② 铁离子稳态调节：LCN2最显著的特征是其能够与疏水性小分子结合，特别是它与铁载体(如肠杆菌素)具有高亲和力，从而参与细胞内外铁离子的转运与稳态调节[13]。铁是细胞增殖所必需的微量元素，在DNA合成、能量代谢等关键生物学过程中不可或缺。LCN2-铁载体复合物可通过与细胞膜上的受体(如24p3R，也被称为SLC22A17)结合，被细胞内吞，进而增加细胞内的铁离子浓度。这一过程在细胞生存和增殖中至关重要[14]。因此，LCN2通过调控“铁池”深刻影响着细胞的命运。

③ 抗凋亡与促生存：在肾脏缺血再灌注损伤等模型中，LCN2被证实具有保护细胞、减少凋亡的作用，其机制可能与维持细胞内铁平衡和激活促生存信号通路有关[15]。

④ 细胞分化与代谢：LCN2参与脂肪细胞分化、骨代谢等过程，并与胰岛素抵抗等代谢性疾病相关[16]。LCN2影响肿瘤细胞的上皮–间质转化(EMT)，促进或抑制肿瘤细胞转移[17]。

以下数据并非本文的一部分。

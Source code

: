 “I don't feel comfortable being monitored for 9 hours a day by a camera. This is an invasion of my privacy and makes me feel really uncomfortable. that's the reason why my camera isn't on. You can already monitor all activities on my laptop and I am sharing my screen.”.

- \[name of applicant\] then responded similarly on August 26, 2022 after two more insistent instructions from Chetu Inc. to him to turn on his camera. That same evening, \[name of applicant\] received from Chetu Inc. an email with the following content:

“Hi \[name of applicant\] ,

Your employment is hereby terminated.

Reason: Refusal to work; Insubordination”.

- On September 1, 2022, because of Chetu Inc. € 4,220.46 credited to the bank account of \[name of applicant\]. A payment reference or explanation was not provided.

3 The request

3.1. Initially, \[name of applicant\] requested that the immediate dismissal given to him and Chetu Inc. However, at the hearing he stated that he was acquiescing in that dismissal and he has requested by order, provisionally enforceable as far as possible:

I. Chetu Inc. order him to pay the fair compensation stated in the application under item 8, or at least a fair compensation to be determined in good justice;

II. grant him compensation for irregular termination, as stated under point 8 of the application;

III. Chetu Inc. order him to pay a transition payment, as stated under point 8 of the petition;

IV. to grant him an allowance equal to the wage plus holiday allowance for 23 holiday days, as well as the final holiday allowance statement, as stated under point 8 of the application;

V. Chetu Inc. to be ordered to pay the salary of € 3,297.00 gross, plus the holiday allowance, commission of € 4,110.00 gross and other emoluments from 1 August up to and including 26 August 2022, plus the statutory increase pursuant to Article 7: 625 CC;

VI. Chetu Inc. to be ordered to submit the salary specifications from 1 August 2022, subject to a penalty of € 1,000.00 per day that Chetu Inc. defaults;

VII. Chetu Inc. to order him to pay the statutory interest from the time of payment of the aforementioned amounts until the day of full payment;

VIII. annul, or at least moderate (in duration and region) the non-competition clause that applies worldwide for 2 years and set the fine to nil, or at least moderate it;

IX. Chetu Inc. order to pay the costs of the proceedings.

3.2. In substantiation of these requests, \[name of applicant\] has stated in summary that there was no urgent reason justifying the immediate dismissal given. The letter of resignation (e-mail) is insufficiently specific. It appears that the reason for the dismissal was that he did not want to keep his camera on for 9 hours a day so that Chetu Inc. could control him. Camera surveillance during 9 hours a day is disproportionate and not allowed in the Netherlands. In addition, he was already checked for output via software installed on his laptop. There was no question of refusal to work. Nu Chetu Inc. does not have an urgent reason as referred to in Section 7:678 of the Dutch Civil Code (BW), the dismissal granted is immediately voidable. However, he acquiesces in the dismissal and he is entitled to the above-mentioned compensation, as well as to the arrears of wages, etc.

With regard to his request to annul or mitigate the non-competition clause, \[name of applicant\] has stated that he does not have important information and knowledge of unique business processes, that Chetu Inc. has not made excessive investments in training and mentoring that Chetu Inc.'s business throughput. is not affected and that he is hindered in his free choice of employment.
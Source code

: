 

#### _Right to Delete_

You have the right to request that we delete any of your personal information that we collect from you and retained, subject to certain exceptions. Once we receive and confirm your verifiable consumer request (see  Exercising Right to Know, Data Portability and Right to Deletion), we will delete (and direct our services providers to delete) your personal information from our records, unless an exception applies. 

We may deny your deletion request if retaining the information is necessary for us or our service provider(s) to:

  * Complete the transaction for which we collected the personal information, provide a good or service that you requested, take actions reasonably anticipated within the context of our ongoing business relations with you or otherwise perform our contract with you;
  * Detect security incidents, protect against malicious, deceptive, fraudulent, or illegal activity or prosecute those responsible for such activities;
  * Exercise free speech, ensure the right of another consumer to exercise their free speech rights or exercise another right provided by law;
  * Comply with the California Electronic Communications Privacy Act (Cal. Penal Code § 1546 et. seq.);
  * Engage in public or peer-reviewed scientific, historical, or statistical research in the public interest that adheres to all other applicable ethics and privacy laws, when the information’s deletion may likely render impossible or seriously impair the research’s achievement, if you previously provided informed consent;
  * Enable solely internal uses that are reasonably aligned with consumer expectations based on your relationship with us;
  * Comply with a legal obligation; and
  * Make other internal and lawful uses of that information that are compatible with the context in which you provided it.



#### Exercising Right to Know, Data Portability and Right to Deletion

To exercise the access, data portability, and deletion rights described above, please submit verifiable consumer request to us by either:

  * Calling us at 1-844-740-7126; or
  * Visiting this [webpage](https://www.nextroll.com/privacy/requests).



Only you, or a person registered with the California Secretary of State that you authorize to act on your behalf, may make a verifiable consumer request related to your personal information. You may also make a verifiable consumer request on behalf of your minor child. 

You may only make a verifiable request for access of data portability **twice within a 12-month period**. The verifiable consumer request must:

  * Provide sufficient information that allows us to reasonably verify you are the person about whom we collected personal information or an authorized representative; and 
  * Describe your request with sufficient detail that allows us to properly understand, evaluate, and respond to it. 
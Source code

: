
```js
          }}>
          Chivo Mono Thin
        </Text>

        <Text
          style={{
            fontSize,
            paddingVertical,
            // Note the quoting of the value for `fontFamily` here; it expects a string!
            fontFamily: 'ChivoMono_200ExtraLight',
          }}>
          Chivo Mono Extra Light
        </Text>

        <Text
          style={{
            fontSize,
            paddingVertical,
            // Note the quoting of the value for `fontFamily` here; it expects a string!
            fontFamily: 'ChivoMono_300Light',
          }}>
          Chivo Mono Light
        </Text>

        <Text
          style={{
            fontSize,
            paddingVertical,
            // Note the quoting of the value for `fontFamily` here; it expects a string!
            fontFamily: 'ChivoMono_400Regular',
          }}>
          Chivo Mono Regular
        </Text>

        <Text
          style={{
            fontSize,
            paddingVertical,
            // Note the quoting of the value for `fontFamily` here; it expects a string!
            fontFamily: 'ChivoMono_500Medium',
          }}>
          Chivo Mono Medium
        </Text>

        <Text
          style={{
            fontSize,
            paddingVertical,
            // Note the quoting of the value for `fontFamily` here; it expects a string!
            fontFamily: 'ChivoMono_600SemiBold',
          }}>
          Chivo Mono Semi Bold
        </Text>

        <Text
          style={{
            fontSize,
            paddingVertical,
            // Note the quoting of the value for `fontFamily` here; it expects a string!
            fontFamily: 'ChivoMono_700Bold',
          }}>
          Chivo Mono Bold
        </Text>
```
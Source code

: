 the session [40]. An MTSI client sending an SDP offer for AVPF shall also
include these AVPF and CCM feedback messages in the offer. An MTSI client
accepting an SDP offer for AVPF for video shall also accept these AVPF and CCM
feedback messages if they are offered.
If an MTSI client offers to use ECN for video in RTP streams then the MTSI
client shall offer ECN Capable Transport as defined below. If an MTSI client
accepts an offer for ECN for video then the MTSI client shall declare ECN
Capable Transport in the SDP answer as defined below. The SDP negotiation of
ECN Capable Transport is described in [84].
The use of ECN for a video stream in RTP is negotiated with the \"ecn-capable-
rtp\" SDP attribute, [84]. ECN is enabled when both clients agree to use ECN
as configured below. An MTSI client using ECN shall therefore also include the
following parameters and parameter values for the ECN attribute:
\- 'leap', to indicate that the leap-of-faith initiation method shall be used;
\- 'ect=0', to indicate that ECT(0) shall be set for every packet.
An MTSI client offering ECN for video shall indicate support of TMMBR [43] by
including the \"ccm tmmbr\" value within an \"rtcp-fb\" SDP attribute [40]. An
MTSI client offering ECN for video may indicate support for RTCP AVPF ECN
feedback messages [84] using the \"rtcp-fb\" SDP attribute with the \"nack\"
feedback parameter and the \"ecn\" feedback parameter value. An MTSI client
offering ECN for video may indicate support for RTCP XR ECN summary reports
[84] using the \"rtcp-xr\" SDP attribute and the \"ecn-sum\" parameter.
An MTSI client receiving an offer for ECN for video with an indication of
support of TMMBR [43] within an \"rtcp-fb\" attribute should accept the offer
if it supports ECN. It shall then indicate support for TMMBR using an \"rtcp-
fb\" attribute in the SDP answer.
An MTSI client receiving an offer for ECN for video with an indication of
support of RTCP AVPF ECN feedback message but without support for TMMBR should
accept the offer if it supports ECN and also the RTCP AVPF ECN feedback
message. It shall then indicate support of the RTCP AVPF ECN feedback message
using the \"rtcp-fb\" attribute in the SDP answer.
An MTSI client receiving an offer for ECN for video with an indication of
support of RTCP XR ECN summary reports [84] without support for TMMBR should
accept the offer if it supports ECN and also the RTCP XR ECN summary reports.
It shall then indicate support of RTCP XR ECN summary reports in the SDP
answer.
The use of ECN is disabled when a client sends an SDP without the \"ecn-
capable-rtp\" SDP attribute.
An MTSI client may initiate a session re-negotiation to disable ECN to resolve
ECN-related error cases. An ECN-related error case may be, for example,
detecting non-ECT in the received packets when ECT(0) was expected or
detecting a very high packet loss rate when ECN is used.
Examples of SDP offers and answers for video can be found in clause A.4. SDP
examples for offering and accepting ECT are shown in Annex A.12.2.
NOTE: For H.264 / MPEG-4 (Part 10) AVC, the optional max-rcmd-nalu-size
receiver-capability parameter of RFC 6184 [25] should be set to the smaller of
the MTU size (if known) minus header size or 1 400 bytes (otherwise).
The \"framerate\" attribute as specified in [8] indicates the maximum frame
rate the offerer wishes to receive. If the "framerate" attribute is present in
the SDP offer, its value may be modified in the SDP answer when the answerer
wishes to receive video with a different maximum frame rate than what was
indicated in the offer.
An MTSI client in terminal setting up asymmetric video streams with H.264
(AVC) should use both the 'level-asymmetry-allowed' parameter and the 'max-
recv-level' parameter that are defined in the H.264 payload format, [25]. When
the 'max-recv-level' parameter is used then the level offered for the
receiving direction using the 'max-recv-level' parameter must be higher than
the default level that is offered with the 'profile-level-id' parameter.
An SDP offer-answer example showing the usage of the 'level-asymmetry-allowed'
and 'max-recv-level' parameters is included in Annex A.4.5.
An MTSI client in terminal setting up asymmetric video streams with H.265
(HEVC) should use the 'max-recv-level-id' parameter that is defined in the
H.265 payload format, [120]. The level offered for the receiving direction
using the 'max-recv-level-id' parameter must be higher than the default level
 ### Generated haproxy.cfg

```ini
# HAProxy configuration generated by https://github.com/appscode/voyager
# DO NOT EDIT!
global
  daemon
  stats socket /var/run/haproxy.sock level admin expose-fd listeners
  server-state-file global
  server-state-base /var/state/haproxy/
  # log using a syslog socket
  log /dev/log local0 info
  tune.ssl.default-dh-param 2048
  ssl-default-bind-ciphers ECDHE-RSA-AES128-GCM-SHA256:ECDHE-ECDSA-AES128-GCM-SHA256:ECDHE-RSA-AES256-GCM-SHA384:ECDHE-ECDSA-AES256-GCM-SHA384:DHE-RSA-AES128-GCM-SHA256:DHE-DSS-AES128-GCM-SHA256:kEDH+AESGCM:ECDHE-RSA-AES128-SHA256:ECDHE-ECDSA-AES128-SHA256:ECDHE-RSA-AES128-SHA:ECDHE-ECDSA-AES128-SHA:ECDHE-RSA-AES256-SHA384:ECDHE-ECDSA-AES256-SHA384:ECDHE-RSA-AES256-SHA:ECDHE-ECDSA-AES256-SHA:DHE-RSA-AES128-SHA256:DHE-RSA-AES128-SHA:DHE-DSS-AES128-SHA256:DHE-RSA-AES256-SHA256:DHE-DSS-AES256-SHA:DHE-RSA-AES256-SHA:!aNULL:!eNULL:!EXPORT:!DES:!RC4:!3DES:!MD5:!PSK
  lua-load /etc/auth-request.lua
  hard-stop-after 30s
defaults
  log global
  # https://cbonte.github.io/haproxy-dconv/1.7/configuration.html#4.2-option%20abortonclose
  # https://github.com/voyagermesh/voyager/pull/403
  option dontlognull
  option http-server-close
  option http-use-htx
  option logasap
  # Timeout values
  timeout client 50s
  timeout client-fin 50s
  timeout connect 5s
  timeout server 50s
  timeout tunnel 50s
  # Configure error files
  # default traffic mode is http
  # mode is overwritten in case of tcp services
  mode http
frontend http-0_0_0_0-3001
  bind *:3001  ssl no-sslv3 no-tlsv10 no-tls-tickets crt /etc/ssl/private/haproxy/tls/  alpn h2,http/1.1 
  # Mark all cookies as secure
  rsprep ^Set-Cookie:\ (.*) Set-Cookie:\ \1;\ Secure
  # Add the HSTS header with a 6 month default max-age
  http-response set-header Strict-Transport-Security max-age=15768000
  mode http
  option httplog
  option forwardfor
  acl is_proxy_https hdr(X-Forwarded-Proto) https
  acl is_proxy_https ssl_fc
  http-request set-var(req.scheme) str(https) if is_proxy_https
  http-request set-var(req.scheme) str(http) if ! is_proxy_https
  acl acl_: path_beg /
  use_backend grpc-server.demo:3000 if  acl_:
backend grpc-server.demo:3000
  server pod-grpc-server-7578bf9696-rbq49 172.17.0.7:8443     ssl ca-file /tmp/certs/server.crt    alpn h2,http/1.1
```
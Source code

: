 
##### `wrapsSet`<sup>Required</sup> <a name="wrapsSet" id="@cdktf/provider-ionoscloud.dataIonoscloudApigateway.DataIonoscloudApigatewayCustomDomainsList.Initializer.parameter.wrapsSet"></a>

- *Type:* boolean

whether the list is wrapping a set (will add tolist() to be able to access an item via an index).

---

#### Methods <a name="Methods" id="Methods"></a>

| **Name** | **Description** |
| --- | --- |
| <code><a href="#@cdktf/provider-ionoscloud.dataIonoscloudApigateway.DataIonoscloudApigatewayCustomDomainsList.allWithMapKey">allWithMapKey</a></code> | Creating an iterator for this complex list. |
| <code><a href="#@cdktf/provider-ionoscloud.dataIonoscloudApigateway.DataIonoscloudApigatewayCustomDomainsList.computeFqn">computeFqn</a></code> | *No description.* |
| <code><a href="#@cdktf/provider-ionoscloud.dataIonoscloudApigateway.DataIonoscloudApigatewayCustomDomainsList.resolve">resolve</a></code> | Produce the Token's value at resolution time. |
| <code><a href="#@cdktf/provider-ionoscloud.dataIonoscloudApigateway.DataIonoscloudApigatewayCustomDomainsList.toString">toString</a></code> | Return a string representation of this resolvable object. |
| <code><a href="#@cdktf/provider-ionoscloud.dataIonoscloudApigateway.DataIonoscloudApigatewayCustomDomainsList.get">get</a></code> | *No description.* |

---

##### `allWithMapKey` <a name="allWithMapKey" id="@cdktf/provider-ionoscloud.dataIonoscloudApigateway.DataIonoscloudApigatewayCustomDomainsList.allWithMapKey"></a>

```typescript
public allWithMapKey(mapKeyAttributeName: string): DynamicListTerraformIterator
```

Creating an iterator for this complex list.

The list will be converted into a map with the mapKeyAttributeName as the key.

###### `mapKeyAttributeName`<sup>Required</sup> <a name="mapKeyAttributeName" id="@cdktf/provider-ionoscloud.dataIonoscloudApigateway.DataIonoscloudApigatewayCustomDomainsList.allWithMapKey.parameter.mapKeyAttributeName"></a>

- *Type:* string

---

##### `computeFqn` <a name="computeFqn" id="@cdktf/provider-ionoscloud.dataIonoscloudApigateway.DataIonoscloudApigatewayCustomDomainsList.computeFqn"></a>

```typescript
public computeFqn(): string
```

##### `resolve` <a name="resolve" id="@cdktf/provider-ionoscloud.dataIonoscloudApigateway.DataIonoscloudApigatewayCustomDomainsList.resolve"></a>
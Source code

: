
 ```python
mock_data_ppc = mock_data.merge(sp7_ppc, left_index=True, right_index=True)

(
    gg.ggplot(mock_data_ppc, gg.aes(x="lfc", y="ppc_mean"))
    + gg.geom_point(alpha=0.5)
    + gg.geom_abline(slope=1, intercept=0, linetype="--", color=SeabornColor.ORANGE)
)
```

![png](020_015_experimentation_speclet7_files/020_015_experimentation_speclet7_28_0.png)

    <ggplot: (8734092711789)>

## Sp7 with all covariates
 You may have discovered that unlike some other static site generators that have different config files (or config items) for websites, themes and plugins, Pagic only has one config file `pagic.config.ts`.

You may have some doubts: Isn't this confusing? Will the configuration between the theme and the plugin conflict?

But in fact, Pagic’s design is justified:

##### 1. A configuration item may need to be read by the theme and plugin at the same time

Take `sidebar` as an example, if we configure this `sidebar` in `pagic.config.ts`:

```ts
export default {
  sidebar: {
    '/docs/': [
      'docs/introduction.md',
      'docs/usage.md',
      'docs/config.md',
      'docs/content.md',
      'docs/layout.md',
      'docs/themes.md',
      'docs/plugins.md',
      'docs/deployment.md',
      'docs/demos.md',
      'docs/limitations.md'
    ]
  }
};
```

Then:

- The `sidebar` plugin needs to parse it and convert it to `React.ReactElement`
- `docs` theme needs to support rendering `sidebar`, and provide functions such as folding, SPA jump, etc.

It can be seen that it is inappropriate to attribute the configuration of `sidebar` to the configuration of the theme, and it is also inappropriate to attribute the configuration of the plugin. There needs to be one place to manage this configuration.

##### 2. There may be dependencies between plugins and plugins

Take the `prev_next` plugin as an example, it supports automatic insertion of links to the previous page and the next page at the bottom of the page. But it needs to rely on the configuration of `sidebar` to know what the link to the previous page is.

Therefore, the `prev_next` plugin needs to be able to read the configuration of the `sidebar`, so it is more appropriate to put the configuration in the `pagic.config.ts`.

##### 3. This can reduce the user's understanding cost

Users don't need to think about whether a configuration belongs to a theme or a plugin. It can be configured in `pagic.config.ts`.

⑤ 基质重塑相关的功能：LCN2可与MMP-9 (明胶酶B)形成LCN2/MMP-9稳定复合物[17]，保护MMP-9免于降解，增强其基质降解能力。

3. LCN2在促进肿瘤发生发展的分子机制

3.1. LCN2调控肿瘤细胞增殖与凋亡

① LCN2通过调节细胞周期相关蛋白，促进肿瘤细胞的增殖。例如，在结直肠癌和膀胱癌中，LCN2的表达升高与细胞周期蛋白如CCND1的上调密切相关，促进细胞快速通过细胞周期，增强增殖活性[18] [19]。② LCN2还通过激活多条信号通路，如PI3K/Akt和MAPK信号通路，进一步促进肿瘤细胞的生长和存活。肺腺癌和非小细胞肺癌中，LCN2通过JAK2/STAT3信号通路的激活，促进细胞增殖和迁移，抑制细胞凋亡[20] [21]。③ 在凋亡调控方面，LCN2表现出抑制肿瘤细胞凋亡的功能，增强了肿瘤细胞的存活能力。例如，胶质瘤细胞中，LCN2相关的环状RNA (hsa_circ_0088732)通过调控miR-661/RAB3D轴，抑制细胞凋亡，促进细胞生存[22]。④ LCN2还能影响铁稳态，减少细胞内铁引起的氧化应激，从而降低凋亡诱导[23]。在急性淋巴细胞白血病中，虽然LCN2整体表达较低，但其上调能够诱导细胞凋亡和铁死亡，说明LCN2在不同肿瘤类型中对凋亡的调控具有差异性[24]。

3.2. LCN2促进肿瘤侵袭与转移的机制

LCN2通过与MMP-9结合、诱导EMT以及调节肿瘤相关免疫细胞的功能，增强肿瘤细胞的侵袭和转移能力，综合推动肿瘤的转移进程。① 多项研究表明，LCN2能够与MMP-9形成复合物，增强其稳定性和酶活性，从而加速基质降解，促进肿瘤细胞侵袭和转移[25]。② 在乳腺癌脑转移中，LCN2不仅促进原发肿瘤细胞的增殖和血管生成，还通过诱导EMT增强肿瘤细胞的迁移能力和侵袭性[26]。LCN2与EMT相关蛋白如N-cadherin、vimentin的表达上调密切相关，其通过调控miRNA和信号通路(如miR-661/RAB3D轴)促进EMT过程，增强肿瘤细胞的迁移和侵袭能力[22]。③ LCN2通过影响肿瘤微环境中的免疫细胞，尤其是肿瘤相关巨噬细胞，调节免疫反应，促进肿瘤转移。例如，卵巢癌中，肿瘤细胞分泌的外泌体携带ANXA2蛋白，激活腹膜间皮细胞并诱导其表达LCN2，进而促进肿瘤细胞的黏附、增殖和迁移[27]。乳腺癌模型中，肿瘤负荷导致骨髓巨核细胞表达LCN2升高，通过血小板传递促进肿瘤细胞肺部转移[28]。

3.3. LCN2在肿瘤铁代谢中的作用

LCN2作为一种铁载体蛋白，在肿瘤细胞铁代谢调节中发挥着至关重要的作用。铁是细胞增殖和代谢不可或缺的元素，肿瘤细胞通过调节铁稳态满足其快速生长的需求。LCN2能够结合铁离子及其配体，通过介导细胞内外铁的转运，维持细胞铁稳态，影响肿瘤细胞的代谢活性[2 3] [25]。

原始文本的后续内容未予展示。